The Depths


Men love to manspliain even to other men.

(2017) Drama (Valor) Patch Darragh, Michael Rispoli, Charlotte Kirk, Michelle Ventimilla, Gia Crovatin, Anthony LoCascio, Hampton Fluker, Suzette Gunn, Michael Sorvino, Jennifer Bassey, Lucas Salvagno, Jesse R. Tendler, Randy DeOrio, Wally Marzano-Lesnevich, Leon Gonzalez, Alexander C. Mulzac, Tom Coughllin, Chuck Obasi, Peter Barkouras, Lisa LoCascio. Directed by Jamison M. LoCascio

 

Sometimes in order to be a successful writer you have to go somewhere you wouldn’t necessarily or even want to. You have to explore places that might be abhorrent to you, think thoughts that are alien to you and become people you don’t want to be. Sometimes, to write a great screenplay you have to plumb the depths.

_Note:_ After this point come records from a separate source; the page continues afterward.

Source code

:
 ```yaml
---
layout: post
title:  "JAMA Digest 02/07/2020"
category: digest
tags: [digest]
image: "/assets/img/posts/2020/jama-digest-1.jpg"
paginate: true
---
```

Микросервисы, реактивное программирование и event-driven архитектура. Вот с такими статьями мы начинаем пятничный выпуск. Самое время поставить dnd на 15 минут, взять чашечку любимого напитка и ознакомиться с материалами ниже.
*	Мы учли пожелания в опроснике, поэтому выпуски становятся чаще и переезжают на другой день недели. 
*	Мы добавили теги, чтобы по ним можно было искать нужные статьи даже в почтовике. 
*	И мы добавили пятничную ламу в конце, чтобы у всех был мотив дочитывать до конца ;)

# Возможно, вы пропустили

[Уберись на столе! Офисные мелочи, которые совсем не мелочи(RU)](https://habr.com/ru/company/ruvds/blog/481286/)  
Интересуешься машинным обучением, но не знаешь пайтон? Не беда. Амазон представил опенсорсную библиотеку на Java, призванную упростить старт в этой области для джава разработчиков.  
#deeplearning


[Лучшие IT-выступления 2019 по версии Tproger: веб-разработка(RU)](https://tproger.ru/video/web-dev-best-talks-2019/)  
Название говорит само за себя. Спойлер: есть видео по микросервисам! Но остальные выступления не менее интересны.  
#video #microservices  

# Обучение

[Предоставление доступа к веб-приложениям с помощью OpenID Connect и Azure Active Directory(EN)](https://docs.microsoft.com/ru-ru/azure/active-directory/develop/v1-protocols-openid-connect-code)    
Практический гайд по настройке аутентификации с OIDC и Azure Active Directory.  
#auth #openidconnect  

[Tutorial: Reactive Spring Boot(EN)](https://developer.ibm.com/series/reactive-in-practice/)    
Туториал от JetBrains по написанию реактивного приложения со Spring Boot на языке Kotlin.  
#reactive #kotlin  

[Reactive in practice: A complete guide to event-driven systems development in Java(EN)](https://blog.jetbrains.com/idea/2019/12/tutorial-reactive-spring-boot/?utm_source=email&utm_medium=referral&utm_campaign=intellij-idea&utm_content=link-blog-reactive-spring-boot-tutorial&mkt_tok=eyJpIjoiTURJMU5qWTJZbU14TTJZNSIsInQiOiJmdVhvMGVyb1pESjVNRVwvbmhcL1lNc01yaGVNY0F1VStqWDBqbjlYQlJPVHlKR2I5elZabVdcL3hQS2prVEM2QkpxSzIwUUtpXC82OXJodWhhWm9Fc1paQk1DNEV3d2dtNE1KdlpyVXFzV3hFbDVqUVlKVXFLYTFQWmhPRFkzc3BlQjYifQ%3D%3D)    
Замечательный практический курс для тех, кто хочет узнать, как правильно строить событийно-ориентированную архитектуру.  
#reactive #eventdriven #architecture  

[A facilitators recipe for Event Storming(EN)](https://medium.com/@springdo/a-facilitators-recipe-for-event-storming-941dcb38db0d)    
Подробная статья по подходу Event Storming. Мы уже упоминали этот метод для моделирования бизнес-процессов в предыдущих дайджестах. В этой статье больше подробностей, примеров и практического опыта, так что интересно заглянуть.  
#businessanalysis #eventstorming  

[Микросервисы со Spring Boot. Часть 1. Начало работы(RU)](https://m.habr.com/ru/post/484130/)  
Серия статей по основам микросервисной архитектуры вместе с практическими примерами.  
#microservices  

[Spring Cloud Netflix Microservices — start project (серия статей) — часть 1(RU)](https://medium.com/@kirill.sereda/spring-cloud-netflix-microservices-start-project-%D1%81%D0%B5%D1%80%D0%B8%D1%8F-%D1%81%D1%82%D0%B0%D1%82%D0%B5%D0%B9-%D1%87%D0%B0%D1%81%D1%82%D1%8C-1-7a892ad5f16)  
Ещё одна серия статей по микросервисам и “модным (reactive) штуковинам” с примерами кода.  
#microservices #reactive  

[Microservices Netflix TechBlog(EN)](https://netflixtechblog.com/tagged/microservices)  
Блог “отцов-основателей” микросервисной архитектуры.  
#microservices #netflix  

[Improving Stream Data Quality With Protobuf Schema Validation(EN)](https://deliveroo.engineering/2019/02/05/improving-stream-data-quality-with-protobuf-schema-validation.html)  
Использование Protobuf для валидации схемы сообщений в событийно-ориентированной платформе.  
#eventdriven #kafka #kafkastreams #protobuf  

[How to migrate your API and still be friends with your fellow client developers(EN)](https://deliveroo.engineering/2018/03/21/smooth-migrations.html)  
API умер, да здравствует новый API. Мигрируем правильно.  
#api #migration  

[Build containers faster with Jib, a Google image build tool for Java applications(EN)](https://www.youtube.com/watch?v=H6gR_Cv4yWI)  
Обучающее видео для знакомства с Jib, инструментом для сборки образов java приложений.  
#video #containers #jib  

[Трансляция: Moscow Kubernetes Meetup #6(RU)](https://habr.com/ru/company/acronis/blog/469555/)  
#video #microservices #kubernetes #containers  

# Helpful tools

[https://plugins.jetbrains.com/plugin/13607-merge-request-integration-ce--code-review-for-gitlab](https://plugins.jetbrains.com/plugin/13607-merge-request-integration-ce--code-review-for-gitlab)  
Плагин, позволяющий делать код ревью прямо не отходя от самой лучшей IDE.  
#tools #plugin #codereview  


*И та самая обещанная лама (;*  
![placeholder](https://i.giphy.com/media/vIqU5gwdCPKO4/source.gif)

Ray (Rispoli) and Mickey (Darragh) are best friends and aspiring screenwriters. They have been working two years on a screenplay about a pair of brothers who become killers; one repelled by it, the other becoming addicted to it. It seems like a swell idea and they take their completed masterpiece to a powerful producer but he passes on it, advising the two aspiring Oscar winners to “write what they know.”

Ray takes this to heart, arranging for him and Mickey to go on a call with a homicide detective. Mickey though thinks that scrapping the script and starting from scratch is the way to go. The two men get into a disagreement about the direction they want their script to go. The bad blood is fueled by Mickey becoming friendly with Chloe (Kirk), a prostitute who Ray had been seeing but whose relationship had been falling apart because of Ray’s jealousy and combative personality.

Mickey gets fired from his job at a hardware store because he is consistently late (having to do very much with his inclination to party) and decides to go full bore writing his own version of the script. He also gets addicted to cocaine, which is not a good idea when you’re unemployed. With Ray working on his own script, Mickey has faith in his writing skills and creative ideas (which he has a notebook to jot them down in) and believes his script will be the better of the two…until he finds that his precious notebook has been stolen. Things are bound to get ugly from there.

This was the first full-length feature by writer-director-producer LoCascio who also helmed this year’s Sunset. This outing is dramatically different in tone and construction; it’s nice to know that LoCascio isn’t a one-trick pony. There is almost a noir-ish feel to the film although in many ways it’s more street-gritty, sort of like what noir would be if it had been started forty years later.

Although the main cast aren’t household names, they are solid actors all with some strong resumes behind them. Darragh (Sully, Boardwalk Empire) does a good job as Mickey who starts off as a sweet screw-up and gradually sinks into an abyss of coke-fueled paranoia. Rispoli (Kick-Ass, The Rum Diary) goes from being the heavy to being sympathetic. He’s the most Noo Yawk of the two which fits the grittiness of the film to a “T.” Kirk (Vice, Oceans 8) is not only breathtakingly beautiful but also has the right amount of world-weariness and vulnerability to make the brassy Chloe more than just a stereotype.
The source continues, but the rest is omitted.